Using the material below, set down only the line containing "我无法评价自己的高中时代，无" and the lines after it, unchanged.

[[ Data records, beginning ]]

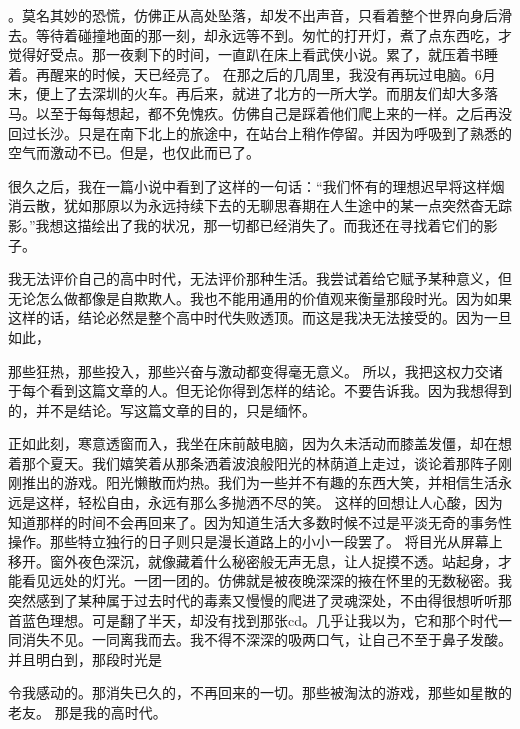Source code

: \documentclass{article}
\begin{document}
\newpage 

。莫名其妙的恐慌，仿佛正从高处坠落，却发不出声音，只看着整个世界向身后滑去。等待着碰撞地面的那一刻，却永远等不到。匆忙的打开灯，煮了点东西吃，才觉得好受点。那一夜剩下的时间，一直趴在床上看武侠小说。累了，就压着书睡着。再醒来的时候，天已经亮了。 
在那之后的几周里，我没有再玩过电脑。6月末，便上了去深圳的火车。再后来，就进了北方的一所大学。而朋友们却大多落马。以至于每每想起，都不免愧疚。仿佛自己是踩着他们爬上来的一样。之后再没回过长沙。只是在南下北上的旅途中，在站台上稍作停留。并因为呼吸到了熟悉的空气而激动不已。但是，也仅此而已了。 

很久之后，我在一篇小说中看到了这样的一句话：“我们怀有的理想迟早将这样烟消云散，犹如那原以为永远持续下去的无聊思春期在人生途中的某一点突然杳无踪影。”我想这描绘出了我的状况，那一切都已经消失了。而我还在寻找着它们的影子。 

我无法评价自己的高中时代，无法评价那种生活。我尝试着给它赋予某种意义，但无论怎么做都像是自欺欺人。我也不能用通用的价值观来衡量那段时光。因为如果这样的话，结论必然是整个高中时代失败透顶。而这是我决无法接受的。因为一旦如此，

\newpage 

那些狂热，那些投入，那些兴奋与激动都变得毫无意义。 
所以，我把这权力交诸于每个看到这篇文章的人。但无论你得到怎样的结论。不要告诉我。因为我想得到的，并不是结论。写这篇文章的目的，只是缅怀。 

正如此刻，寒意透窗而入，我坐在床前敲电脑，因为久未活动而膝盖发僵，却在想着那个夏天。我们嬉笑着从那条洒着波浪般阳光的林荫道上走过，谈论着那阵子刚刚推出的游戏。阳光懒散而灼热。我们为一些并不有趣的东西大笑，并相信生活永远是这样，轻松自由，永远有那么多抛洒不尽的笑。 
这样的回想让人心酸，因为知道那样的时间不会再回来了。因为知道生活大多数时候不过是平淡无奇的事务性操作。那些特立独行的日子则只是漫长道路上的小小一段罢了。 
将目光从屏幕上移开。窗外夜色深沉，就像藏着什么秘密般无声无息，让人捉摸不透。站起身，才能看见远处的灯光。一团一团的。仿佛就是被夜晚深深的掖在怀里的无数秘密。我突然感到了某种属于过去时代的毒素又慢慢的爬进了灵魂深处，不由得很想听听那首蓝色理想。可是翻了半天，却没有找到那张cd。几乎让我以为，它和那个时代一同消失不见。一同离我而去。我不得不深深的吸两口气，让自己不至于鼻子发酸。并且明白到，那段时光是

\newpage 

令我感动的。那消失已久的，不再回来的一切。那些被淘汰的游戏，那些如星散的老友。 
那是我的高时代。
\end{document}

[[ Data records, end ]]

## Solution for this exercise
我无法评价自己的高中时代，无法评价那种生活。我尝试着给它赋予某种意义，但无论怎么做都像是自欺欺人。我也不能用通用的价值观来衡量那段时光。因为如果这样的话，结论必然是整个高中时代失败透顶。而这是我决无法接受的。因为一旦如此，

\newpage 

那些狂热，那些投入，那些兴奋与激动都变得毫无意义。 
所以，我把这权力交诸于每个看到这篇文章的人。但无论你得到怎样的结论。不要告诉我。因为我想得到的，并不是结论。写这篇文章的目的，只是缅怀。 

正如此刻，寒意透窗而入，我坐在床前敲电脑，因为久未活动而膝盖发僵，却在想着那个夏天。我们嬉笑着从那条洒着波浪般阳光的林荫道上走过，谈论着那阵子刚刚推出的游戏。阳光懒散而灼热。我们为一些并不有趣的东西大笑，并相信生活永远是这样，轻松自由，永远有那么多抛洒不尽的笑。 
这样的回想让人心酸，因为知道那样的时间不会再回来了。因为知道生活大多数时候不过是平淡无奇的事务性操作。那些特立独行的日子则只是漫长道路上的小小一段罢了。 
将目光从屏幕上移开。窗外夜色深沉，就像藏着什么秘密般无声无息，让人捉摸不透。站起身，才能看见远处的灯光。一团一团的。仿佛就是被夜晚深深的掖在怀里的无数秘密。我突然感到了某种属于过去时代的毒素又慢慢的爬进了灵魂深处，不由得很想听听那首蓝色理想。可是翻了半天，却没有找到那张cd。几乎让我以为，它和那个时代一同消失不见。一同离我而去。我不得不深深的吸两口气，让自己不至于鼻子发酸。并且明白到，那段时光是

\newpage 

令我感动的。那消失已久的，不再回来的一切。那些被淘汰的游戏，那些如星散的老友。 
那是我的高时代。
\end{document}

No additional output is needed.